EXERCISE DETAILS> Whenever a line in the data below includes the string "berurutan", copy it out.

SOURCE DATA>
»»

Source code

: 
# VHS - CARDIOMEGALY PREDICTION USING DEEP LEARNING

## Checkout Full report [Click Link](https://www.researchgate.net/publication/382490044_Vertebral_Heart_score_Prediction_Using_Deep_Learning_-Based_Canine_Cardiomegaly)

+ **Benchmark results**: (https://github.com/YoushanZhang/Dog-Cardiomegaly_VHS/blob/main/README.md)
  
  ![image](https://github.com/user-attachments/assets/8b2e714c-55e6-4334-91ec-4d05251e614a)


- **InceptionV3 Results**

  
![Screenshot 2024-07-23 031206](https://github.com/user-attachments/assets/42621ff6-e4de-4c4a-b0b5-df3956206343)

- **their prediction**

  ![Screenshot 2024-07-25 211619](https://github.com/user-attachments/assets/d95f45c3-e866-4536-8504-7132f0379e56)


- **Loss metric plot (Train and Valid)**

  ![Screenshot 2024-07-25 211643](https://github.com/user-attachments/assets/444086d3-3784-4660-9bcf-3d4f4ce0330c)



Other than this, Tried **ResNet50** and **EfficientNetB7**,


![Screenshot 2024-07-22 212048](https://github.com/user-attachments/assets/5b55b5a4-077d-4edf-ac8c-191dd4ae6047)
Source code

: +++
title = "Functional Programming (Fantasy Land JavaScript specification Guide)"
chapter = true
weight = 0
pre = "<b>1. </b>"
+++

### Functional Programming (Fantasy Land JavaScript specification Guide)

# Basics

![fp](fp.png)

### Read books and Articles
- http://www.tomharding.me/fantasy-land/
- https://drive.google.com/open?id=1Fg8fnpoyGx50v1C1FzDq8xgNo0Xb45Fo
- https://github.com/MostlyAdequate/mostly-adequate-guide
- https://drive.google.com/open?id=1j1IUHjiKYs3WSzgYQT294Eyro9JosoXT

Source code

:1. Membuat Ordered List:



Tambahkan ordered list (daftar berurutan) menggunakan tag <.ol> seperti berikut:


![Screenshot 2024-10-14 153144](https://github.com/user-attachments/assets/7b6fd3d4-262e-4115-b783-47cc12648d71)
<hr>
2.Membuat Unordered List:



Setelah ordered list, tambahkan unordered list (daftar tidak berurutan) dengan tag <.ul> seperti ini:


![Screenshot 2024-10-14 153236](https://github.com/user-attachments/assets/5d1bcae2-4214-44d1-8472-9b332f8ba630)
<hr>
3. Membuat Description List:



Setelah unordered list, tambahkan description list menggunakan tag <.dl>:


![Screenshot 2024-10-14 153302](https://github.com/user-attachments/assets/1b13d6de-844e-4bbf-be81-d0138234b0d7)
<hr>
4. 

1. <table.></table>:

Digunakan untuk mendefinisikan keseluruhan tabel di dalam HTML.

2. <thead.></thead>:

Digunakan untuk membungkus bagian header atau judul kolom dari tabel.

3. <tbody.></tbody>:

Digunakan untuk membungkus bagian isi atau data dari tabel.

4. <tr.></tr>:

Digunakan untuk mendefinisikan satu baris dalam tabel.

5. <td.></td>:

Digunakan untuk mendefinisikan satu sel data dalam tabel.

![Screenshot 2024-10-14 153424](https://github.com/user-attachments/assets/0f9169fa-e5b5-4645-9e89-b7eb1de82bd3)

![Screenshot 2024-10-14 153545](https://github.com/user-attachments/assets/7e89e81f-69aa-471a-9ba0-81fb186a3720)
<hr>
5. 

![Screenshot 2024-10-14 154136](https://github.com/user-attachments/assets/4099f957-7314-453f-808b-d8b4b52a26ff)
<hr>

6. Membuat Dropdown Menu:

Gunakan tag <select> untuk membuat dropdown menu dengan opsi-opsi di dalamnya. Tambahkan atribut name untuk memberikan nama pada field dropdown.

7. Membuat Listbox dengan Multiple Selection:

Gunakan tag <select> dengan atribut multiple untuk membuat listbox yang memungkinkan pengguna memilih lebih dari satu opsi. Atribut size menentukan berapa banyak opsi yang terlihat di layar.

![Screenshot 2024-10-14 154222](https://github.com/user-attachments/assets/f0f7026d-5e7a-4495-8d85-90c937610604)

««

YOUR RESPONSE>
Tambahkan ordered list (daftar berurutan) menggunakan tag <.ol> seperti berikut:
Setelah ordered list, tambahkan unordered list (daftar tidak berurutan) dengan tag <.ul> seperti ini:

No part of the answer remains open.